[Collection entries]
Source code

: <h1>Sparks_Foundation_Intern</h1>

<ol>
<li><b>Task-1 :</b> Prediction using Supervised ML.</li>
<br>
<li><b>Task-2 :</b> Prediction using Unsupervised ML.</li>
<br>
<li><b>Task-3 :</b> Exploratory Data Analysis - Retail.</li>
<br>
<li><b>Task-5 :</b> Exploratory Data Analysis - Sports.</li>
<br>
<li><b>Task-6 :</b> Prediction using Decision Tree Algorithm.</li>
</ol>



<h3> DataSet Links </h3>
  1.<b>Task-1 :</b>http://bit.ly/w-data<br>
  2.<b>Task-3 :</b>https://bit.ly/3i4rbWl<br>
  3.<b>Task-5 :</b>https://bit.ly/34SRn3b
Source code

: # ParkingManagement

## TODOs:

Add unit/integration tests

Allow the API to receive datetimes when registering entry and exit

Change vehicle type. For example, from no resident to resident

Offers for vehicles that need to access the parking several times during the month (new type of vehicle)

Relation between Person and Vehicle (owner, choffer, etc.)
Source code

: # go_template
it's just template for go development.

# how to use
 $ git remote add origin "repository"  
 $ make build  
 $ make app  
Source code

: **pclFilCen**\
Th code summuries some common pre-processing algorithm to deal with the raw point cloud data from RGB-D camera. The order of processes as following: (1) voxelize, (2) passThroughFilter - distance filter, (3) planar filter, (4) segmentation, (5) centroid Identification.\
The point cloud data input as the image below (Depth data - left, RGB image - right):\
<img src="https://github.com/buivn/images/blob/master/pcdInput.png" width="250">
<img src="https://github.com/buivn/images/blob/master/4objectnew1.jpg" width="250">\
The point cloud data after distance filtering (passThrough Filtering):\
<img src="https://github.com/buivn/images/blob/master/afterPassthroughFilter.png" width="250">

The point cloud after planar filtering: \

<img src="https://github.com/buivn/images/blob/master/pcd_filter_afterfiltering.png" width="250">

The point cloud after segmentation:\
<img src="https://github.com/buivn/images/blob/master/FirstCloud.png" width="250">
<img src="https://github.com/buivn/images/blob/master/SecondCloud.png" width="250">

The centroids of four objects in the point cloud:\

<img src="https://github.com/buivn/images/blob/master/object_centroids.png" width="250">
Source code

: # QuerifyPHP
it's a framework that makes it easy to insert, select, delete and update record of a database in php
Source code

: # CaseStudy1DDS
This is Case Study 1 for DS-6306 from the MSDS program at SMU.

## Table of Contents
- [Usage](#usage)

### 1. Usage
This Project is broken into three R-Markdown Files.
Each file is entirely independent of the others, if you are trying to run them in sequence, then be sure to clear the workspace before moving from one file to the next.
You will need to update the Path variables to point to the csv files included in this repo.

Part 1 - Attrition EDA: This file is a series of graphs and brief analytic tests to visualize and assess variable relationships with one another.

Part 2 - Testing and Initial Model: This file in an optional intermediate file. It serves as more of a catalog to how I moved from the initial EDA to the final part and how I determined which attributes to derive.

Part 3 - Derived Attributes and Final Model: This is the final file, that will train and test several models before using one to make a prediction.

**Problem statement**
The response consists of the lines above that contain "Analysis".

**Reply to the task**
<li><b>Task-3 :</b> Exploratory Data Analysis - Retail.</li>
<li><b>Task-5 :</b> Exploratory Data Analysis - Sports.</li>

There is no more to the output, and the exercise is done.